Смекни!
smekni.com

Роль художественной детали в произведениях русской литературы 19 века (стр. 4 из 10)

Действительно: Петербург «вырастил силы, превосходящие его, вырастил русскую демократию и русскую революцию».

Сложно и опосредованно, в «сцеплении» художественных мотивов и образов реализуется Некрасовым то обобщение, которое с публицистической прямотой он высказал о роли Петербурга ранее, в поэме «Несчастные» (1856):

...В стенах твоих

И есть и были в стары годы

Друзья народа и свободы,

А посреди могил немых

Найдутся громкие могилы.

Ты дорог нам,— ты был всегда

Ареной деятельной силы,

Пытливой мысли и труда!

Однако задача такого масштаба была бы, конечно, не под силу самому расторопному петербургскому «репортеру». Автор то сближается с этим порожденным им самим героем, то оттесняет эту фигуру в сторону и выходит на авансцену сам.

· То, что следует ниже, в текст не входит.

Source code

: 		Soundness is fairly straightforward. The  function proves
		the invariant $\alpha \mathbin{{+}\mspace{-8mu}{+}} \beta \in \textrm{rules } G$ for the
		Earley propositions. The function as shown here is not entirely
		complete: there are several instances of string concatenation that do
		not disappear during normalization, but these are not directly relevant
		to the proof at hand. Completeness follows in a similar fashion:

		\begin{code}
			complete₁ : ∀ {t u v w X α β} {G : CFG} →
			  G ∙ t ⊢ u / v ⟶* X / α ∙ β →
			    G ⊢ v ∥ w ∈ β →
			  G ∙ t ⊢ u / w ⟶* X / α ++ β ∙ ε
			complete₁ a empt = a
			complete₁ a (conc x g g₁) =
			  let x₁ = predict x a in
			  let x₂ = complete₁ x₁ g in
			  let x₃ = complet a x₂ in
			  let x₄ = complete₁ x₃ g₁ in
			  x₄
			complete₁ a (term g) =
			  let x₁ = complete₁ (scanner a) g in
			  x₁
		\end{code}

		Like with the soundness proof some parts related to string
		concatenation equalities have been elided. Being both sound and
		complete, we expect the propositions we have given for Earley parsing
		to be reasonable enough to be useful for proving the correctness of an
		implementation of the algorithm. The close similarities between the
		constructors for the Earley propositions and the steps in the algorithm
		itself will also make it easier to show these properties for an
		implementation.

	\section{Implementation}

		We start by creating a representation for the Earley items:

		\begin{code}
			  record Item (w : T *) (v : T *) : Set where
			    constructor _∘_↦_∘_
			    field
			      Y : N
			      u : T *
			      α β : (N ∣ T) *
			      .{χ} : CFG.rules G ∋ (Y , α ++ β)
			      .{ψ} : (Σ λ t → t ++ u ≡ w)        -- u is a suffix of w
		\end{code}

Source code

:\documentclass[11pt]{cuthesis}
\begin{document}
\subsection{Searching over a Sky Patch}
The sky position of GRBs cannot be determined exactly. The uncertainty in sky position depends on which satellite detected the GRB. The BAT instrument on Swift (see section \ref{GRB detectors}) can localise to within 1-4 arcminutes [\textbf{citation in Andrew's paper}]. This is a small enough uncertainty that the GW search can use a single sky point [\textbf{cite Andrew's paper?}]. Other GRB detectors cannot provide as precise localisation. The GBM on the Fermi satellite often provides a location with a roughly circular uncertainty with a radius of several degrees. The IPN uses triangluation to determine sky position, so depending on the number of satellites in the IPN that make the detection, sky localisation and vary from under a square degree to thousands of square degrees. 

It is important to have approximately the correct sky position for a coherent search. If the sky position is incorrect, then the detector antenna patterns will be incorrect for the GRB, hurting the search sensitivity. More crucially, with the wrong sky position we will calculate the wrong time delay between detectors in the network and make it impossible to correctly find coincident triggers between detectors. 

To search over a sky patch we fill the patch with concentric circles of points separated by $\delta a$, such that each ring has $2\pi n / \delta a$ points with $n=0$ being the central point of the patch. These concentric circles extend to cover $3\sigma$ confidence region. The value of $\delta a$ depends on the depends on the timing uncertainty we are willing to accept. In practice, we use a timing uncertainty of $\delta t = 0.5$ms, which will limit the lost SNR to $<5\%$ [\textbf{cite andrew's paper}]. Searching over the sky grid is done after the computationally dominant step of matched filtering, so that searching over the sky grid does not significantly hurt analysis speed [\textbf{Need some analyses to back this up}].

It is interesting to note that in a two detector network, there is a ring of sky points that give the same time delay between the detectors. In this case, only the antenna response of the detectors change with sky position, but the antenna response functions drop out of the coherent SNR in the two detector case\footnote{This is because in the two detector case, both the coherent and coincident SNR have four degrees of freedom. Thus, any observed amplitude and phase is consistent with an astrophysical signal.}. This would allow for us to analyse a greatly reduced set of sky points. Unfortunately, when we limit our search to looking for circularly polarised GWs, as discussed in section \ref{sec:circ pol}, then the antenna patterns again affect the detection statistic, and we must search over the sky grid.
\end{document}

Именно его, «Николай Алексеича», видим мы прежде всего, когда «репортер» расспрашивает рассыльного Миная о журналах и литераторах. Голос самого Некрасова слышим мы и в «фельетоне» «Газетная» (1865), когда среди непринужденного, иронического рассказа вдруг прорывается подлинная патетика:

Примиритесь же с Музой моей!

Я не знаю другого напева.

Кто живет без почали и гнева,

Тот не любит отчизны своей...


Эволюция «образа повествователя» происходит и в «Балете» (1866). Репортер решил побывать в балете на бенефисном спектакле — казалось бы, «картина столичных нравов», только и всего. Но вот и кордебалет, и Петипа в наряде русского мужика, как пишет К. И. Чуковский, «словно сквозь землю проваливается вместе с оркестром и сценой,— и перед тем же «цветником бельэтажа», перед теми же золотыми эполетами и звездами партера возникает угрюмый, как похороны, деревенский рекрутский набор:

Снежно — холодно — мгла и туман...»

Тот же рекрутский набор неизменно рисуется Некрасовым и в цикле «На улице», и в цикле «О погоде». В «Балете» это целая картина, развертывающаяся в бескрайних российских просторах и неумолимо вытесняющая все прежние впечатления, как реальность вытесняет сон,— хотя картина создана здесь воображением автора:

Но напрасно мужик огрызается.

Кляча еле идет — упирается;

Скрипом, визгом окрестность полна.

Словно до сердца поезд печальный

Через белый покров погребальный

Режет землю — и стонет она,

Стонет белое снежное море...

Тяжело ты — крестьянское горе!

Решительно меняется весь строй речи. Б. Эйхенбаум в свое время обратил внимание на то, как Некрасов превращает здесь «трехстопный анапест из фельетонной формы в форму тягучей, надрывной песни:

Знайте, люди хорошего тона,

Что я сам обожаю балет.

Ой ты кладь, незаметная кладь!

Где придется тебя выгружать?..»

Исчезновение фельетонной интонации знаменует исчезновение самого «фельетониста», вместо которого открыто выступил поэт.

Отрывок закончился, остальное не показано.